___ Data supplied ___
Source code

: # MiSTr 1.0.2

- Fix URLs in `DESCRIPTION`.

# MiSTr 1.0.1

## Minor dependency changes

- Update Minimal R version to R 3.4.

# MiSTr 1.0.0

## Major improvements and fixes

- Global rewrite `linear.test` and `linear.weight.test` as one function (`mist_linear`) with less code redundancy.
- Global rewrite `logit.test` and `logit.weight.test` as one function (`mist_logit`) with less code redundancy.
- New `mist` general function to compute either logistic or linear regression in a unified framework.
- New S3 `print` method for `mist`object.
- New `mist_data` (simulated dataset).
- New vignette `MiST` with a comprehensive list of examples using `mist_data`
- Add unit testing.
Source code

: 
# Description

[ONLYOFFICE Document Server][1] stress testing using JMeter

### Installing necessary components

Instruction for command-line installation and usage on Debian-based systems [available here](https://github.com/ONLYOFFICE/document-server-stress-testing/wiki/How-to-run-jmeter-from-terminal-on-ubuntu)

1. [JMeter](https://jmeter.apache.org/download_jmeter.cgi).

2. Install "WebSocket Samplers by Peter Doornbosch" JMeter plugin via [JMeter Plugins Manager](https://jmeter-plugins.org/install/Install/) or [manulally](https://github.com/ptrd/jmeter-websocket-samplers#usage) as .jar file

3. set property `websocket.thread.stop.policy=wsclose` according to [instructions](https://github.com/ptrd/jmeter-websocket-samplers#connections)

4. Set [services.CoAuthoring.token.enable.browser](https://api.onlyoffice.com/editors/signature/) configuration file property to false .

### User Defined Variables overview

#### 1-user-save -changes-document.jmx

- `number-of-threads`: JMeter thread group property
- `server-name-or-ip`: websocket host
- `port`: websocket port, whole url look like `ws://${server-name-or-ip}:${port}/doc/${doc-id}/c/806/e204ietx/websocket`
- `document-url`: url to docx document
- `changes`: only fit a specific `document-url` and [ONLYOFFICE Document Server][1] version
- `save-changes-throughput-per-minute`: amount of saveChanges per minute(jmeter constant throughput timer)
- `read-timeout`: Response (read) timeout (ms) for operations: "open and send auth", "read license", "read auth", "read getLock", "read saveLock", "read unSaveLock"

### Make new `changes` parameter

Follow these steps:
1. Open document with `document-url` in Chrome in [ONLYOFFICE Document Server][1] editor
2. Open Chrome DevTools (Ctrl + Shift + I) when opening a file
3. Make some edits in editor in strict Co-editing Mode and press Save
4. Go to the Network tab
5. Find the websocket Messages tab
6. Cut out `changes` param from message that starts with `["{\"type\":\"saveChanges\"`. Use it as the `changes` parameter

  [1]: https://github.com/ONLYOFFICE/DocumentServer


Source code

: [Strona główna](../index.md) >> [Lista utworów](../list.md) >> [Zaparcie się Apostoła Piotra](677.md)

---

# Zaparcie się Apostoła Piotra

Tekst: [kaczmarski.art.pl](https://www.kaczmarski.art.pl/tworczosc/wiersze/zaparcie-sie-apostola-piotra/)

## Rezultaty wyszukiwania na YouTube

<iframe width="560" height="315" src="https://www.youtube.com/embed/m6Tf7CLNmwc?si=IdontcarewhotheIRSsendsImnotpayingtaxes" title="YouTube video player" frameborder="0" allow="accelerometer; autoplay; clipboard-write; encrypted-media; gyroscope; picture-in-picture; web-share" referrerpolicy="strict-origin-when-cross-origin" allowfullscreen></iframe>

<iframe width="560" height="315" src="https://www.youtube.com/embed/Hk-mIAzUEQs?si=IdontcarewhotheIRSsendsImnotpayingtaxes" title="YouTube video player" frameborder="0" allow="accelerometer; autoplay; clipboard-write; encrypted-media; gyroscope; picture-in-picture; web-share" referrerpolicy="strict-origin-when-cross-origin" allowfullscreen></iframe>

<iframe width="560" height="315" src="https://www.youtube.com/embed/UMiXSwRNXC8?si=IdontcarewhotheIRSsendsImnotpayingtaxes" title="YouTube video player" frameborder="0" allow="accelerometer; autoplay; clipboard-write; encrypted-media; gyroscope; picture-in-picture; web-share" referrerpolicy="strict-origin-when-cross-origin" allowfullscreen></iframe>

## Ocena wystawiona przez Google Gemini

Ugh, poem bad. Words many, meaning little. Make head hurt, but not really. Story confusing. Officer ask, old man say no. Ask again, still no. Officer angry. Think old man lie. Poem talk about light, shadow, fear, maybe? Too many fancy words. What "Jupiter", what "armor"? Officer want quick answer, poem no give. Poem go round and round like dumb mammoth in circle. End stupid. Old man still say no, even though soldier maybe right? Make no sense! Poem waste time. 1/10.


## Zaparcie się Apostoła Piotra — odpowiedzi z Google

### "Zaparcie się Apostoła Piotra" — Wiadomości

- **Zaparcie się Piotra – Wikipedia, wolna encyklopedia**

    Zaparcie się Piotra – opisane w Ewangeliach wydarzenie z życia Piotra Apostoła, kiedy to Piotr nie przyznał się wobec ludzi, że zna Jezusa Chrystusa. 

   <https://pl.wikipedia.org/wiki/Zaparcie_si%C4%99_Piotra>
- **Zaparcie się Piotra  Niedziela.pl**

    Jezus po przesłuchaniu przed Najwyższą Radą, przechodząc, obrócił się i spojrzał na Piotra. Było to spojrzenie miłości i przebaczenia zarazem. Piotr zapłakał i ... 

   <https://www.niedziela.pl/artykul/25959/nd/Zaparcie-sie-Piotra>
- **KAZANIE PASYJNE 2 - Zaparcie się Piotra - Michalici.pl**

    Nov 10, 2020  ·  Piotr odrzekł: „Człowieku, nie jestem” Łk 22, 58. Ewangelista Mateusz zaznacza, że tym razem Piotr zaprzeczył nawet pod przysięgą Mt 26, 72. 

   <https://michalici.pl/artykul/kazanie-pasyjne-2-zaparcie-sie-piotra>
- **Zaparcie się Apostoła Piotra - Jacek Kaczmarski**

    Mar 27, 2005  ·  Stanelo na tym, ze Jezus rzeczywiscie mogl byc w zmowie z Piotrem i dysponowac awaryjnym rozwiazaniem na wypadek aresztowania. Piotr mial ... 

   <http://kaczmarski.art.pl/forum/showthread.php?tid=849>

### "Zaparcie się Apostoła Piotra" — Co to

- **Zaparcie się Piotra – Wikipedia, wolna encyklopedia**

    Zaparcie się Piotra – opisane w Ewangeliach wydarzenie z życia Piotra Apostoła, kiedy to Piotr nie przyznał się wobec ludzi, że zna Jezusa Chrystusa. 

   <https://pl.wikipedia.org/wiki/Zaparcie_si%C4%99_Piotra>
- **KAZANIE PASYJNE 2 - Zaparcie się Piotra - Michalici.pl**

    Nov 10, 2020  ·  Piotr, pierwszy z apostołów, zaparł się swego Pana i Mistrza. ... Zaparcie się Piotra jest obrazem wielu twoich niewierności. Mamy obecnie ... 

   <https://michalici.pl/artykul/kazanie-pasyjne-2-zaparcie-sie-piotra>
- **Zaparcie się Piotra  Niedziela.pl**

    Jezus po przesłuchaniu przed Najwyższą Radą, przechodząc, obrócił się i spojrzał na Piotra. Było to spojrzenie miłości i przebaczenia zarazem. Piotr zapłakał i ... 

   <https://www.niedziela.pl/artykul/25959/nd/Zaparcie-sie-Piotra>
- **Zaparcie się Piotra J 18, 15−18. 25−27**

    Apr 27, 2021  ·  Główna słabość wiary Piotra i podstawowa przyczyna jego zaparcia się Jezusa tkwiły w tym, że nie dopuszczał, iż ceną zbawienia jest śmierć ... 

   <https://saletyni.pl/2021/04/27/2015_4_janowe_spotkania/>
___
Write out every line in the data that holds the string "from".

Response to the task
Instruction for command-line installation and usage on Debian-based systems [available here](https://github.com/ONLYOFFICE/document-server-stress-testing/wiki/How-to-run-jmeter-from-terminal-on-ubuntu)
6. Cut out `changes` param from message that starts with `["{\"type\":\"saveChanges\"`. Use it as the `changes` parameter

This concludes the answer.